The programs are gaining popularity in secondary and higher education environments.

Police Encourage Citizens to Text Their Crime Tips
GT Design
Text-a-tip programs are gaining in popularity across the country as they allow citizens to quickly alert authorities of possible crimes or bad behavior anonymously — and that includes in secondary and higher education environments.

The programs can promote safety with a range of issues, from supporting a family friendly environment at University of Southern California football games to helping thwart a Columbine-style shooting at a Douglas County, Colo., high school, where an anonymous tip led authorities to a student's home where they found weapons and a "kill list."

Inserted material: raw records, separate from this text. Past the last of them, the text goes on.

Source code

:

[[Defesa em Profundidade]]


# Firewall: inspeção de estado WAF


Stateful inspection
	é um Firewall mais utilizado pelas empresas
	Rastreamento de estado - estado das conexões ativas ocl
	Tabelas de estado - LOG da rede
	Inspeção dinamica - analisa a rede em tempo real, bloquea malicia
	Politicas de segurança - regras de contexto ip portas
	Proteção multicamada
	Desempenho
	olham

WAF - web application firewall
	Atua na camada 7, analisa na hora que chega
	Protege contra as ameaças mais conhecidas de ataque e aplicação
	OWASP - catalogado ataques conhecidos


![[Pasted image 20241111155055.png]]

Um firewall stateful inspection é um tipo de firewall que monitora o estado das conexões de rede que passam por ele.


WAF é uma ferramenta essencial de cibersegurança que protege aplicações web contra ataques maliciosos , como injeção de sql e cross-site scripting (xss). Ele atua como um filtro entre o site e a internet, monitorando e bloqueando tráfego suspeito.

Providence College in Rhode Island highlights the program’s value in promoting a high quality of life and giving students and staff a way to look out for the community as a whole. The college began promoting a program called TipNow in January 2010 as a way for students, faculty and even parents to help make the campus a pleasant place to live and learn.

Since then, Koren Kanadanian, the college’s emergency management director, said the campus’ public safety dispatchers have fielded anonymous tips from students complaining of noise, smelling marijuana or students climbing on roofs. Student resident advisers will also use it to report underage drinking.

Though the program didn’t do everything he wanted right out of the box, Kanadanian said it was easy to work with Resiligence, the company that maintains TipNow, to get it to make improvements. For example, when the college first implemented TipNow, tipsters were required to send their text message to an e-mail address. The college worked with the company and now students and staff can send tips to a local phone number. Also now when someone sends in a tip, they get an automatic reply instructing them to dial 911 or 2222, the campus emergency number, to report an emergency.

Kanadanian also asked the company to design the software’s management portion so dispatchers get a pop-up message on their computer screen whenever a tip comes in so a decision can be made on whether it will be acted on immediately or followed up on later.

It’s also integrated with the college’s computer-aided dispatch software to help with Clery Act reporting, which requires colleges and universities that participate in federal financial aid programs to track and disclose information about crime on and near their campuses. “I can track what came in and the tip is connected with this particular case,” he said. “Then I know that if I need to report it to Clery, it will get reported because it will match up the two, and I know I’ll use it in our statistics at the end of the year that we need for reporting.”

Every text alert goes to a long list of people including Kanadanian, dispatch supervisors, the security director — even the deans of students and residence life — receive copies of text messages, some at 2 a.m. on a Friday night. “Everybody wants to get it, even on their days off,” Kanadanian said. “They’re on the system, and they all requested it after they found out about the system.”